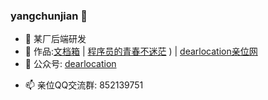 ### yangchunjian 👋

- 🔭 某厂后端研发
- 🌱 作品:[文档箱](https://yangchunjian.com) | [程序员的青春不迷茫](https://www.yangchunjian.com/docbook/#/book/zi-zhu)
) | [dearlocation亲位网](https://dearlocation.com) 
- 👯 公众号: [dearlocation](https://mp.weixin.qq.com/s?__biz=MzIwODY5OTg0OQ==&mid=2247483667&idx=1&sn=7ab4138fa2985d4176f005b349bbec00&chksm=977e69b5a009e0a34e293aab5b5130edcccfd045b70e4066437914c4fccb57d8d0ba6f8ae23e&token=2134782562&lang=zh_CN#rd) 
<!-- - 🤔 媒体社交: [B站itclanCoder](https://space.bilibili.com/267957620) | [知乎itclanCoder](https://www.zhihu.com/people/itclan) | [头条itclanCoder](https://mp.toutiao.com/profile_v4/index)
- 💬 [微信:itclanaikelai](https://cdn.jsdelivr.net/gh/itclanCode/blogImgAssets/rightBarImgs/1606971811838-other-author-code.jpg) -->
- 📫 亲位QQ交流群: 852139751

____________

Aim of the task: Leave out all images, then reproduce the entries above exactly.

Completed exercise:
 ### yangchunjian 👋

- 🔭 某厂后端研发
- 🌱 作品:[文档箱](https://yangchunjian.com) | [程序员的青春不迷茫](https://www.yangchunjian.com/docbook/#/book/zi-zhu)
) | [dearlocation亲位网](https://dearlocation.com) 
- 👯 公众号: [dearlocation](https://mp.weixin.qq.com/s?__biz=MzIwODY5OTg0OQ==&mid=2247483667&idx=1&sn=7ab4138fa2985d4176f005b349bbec00&chksm=977e69b5a009e0a34e293aab5b5130edcccfd045b70e4066437914c4fccb57d8d0ba6f8ae23e&token=2134782562&lang=zh_CN#rd) 
<!-- - 🤔 媒体社交: [B站itclanCoder](https://space.bilibili.com/267957620) | [知乎itclanCoder](https://www.zhihu.com/people/itclan) | [头条itclanCoder](https://mp.toutiao.com/profile_v4/index)
- 💬 [微信:itclanaikelai](https://cdn.jsdelivr.net/gh/itclanCode/blogImgAssets/rightBarImgs/1606971811838-other-author-code.jpg) -->
- 📫 亲位QQ交流群: 852139751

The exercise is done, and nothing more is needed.